EXERCISE INPUTS:
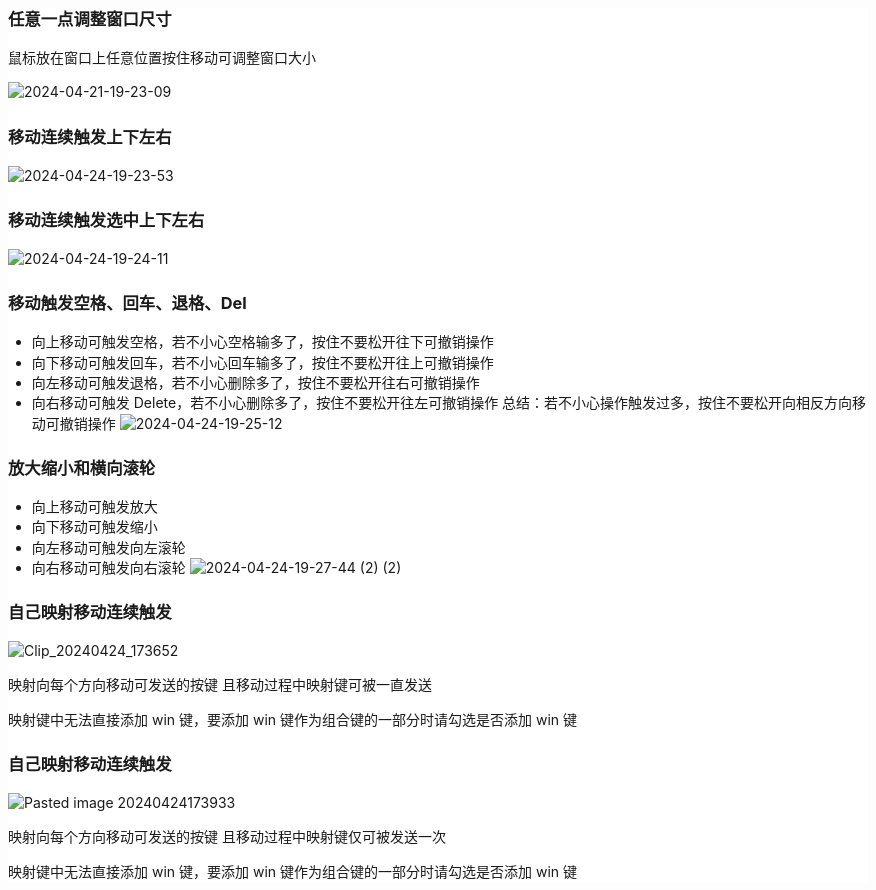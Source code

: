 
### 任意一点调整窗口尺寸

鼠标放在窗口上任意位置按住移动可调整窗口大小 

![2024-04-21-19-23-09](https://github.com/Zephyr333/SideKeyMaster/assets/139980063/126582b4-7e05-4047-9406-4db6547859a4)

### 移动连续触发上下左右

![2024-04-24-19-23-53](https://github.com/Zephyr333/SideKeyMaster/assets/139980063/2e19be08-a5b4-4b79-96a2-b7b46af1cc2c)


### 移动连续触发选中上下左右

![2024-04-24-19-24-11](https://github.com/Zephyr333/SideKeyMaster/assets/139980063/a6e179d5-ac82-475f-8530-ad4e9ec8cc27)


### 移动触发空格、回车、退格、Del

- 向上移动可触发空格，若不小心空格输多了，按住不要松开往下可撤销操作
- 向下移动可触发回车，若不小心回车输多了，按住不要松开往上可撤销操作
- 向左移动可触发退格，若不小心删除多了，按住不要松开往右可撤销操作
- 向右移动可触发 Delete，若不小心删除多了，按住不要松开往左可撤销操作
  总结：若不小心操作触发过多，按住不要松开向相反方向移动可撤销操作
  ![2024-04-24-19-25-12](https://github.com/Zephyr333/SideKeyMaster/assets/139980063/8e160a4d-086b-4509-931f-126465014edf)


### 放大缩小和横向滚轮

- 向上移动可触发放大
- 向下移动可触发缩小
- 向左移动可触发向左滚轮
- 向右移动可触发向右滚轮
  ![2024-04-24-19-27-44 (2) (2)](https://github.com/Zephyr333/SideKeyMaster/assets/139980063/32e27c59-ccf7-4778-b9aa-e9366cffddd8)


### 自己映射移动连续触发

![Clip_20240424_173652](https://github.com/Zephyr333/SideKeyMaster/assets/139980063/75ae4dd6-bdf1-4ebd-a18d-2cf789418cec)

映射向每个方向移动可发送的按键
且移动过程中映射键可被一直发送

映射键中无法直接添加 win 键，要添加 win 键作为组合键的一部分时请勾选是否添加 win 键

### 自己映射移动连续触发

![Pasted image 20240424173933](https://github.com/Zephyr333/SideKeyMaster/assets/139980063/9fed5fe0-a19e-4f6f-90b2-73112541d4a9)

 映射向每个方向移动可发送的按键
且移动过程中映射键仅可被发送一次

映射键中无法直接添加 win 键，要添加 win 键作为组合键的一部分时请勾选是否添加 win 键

---

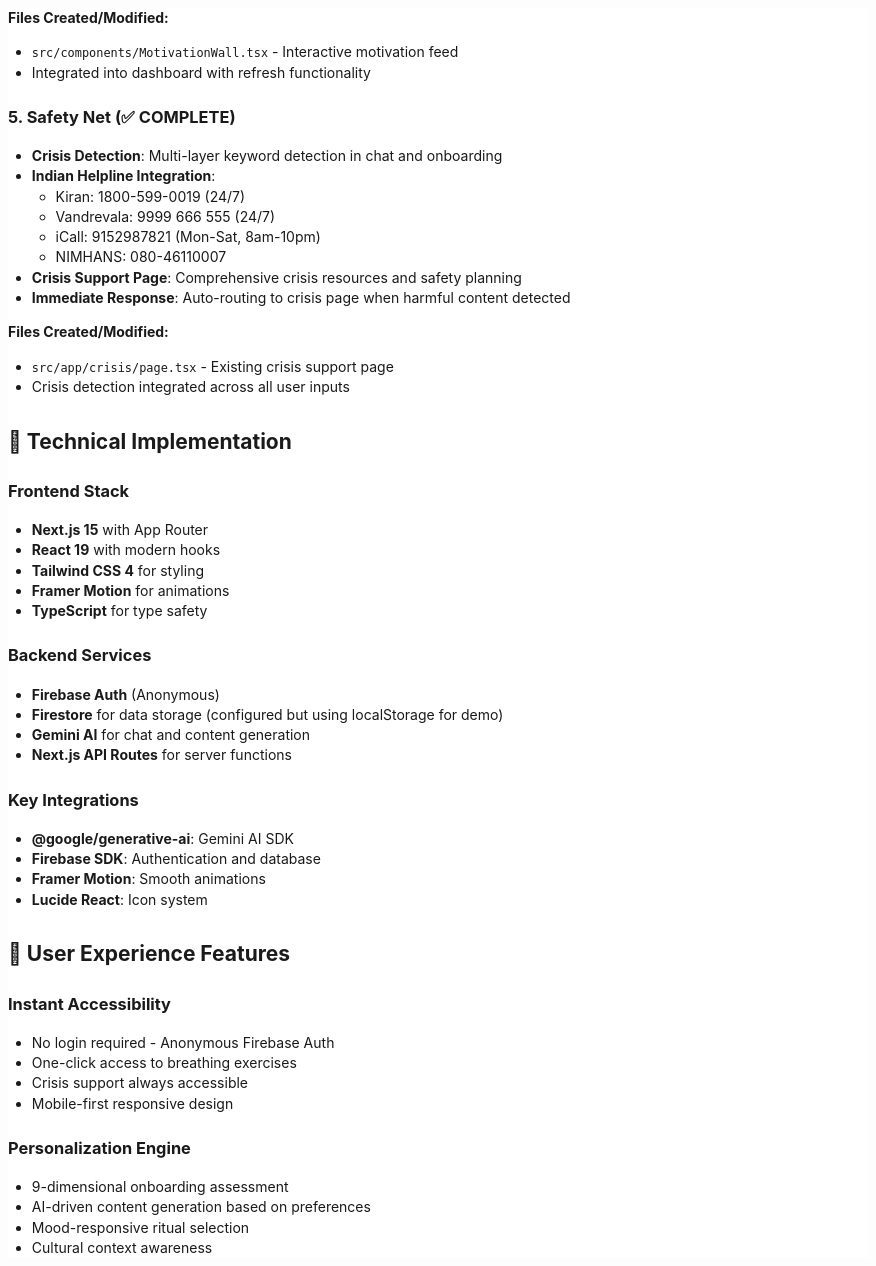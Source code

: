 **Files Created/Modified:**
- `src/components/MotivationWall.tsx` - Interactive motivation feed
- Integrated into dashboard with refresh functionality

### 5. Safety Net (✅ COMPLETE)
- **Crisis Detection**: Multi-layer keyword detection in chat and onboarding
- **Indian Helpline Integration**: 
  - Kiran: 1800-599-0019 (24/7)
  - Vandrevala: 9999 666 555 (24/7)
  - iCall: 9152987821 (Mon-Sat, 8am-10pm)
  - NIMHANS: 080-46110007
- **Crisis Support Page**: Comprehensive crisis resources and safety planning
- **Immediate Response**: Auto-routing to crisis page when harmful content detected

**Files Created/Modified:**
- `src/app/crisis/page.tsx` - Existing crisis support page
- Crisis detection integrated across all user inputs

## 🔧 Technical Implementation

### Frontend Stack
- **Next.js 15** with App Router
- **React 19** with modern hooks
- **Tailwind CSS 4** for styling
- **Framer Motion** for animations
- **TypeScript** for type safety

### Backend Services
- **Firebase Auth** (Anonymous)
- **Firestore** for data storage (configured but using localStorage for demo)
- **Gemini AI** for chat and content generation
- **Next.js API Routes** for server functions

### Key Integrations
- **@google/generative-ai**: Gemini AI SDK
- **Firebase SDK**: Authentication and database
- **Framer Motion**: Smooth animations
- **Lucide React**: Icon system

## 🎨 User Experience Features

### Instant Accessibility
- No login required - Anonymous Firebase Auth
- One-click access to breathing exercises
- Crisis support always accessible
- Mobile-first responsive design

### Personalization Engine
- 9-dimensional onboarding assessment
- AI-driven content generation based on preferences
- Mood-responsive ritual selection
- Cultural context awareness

REQUIRED WORK:
Only lines with the string "generation" belong in the answer; copy each of them from the listing.

THE ANSWER:
- **Gemini AI** for chat and content generation
- AI-driven content generation based on preferences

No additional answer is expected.